Stored data

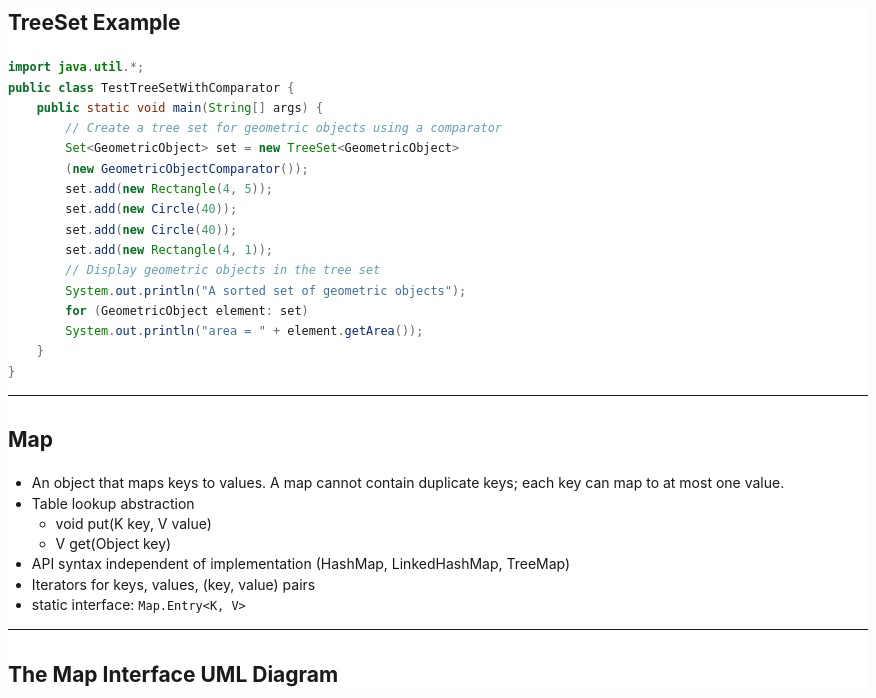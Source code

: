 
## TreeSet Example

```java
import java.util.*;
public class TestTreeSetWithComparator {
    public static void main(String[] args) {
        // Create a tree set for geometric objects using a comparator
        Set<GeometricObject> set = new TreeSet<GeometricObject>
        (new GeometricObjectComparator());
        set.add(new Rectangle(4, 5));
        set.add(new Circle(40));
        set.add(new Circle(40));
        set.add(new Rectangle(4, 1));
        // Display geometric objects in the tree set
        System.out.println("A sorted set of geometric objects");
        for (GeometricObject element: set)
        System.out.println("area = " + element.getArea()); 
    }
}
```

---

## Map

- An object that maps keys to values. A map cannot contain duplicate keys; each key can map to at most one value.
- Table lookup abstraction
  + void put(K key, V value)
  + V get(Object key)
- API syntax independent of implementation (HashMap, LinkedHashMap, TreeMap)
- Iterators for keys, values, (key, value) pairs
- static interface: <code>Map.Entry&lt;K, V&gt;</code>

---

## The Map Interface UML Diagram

» **TO DO**: Leaving aside the images, write out every entry above exactly.

» **TASK ANSWER**:
Source code

: 
## TreeSet Example

```java
import java.util.*;
public class TestTreeSetWithComparator {
    public static void main(String[] args) {
        // Create a tree set for geometric objects using a comparator
        Set<GeometricObject> set = new TreeSet<GeometricObject>
        (new GeometricObjectComparator());
        set.add(new Rectangle(4, 5));
        set.add(new Circle(40));
        set.add(new Circle(40));
        set.add(new Rectangle(4, 1));
        // Display geometric objects in the tree set
        System.out.println("A sorted set of geometric objects");
        for (GeometricObject element: set)
        System.out.println("area = " + element.getArea()); 
    }
}
```

---

## Map

- An object that maps keys to values. A map cannot contain duplicate keys; each key can map to at most one value.
- Table lookup abstraction
  + void put(K key, V value)
  + V get(Object key)
- API syntax independent of implementation (HashMap, LinkedHashMap, TreeMap)
- Iterators for keys, values, (key, value) pairs
- static interface: <code>Map.Entry&lt;K, V&gt;</code>

---

## The Map Interface UML Diagram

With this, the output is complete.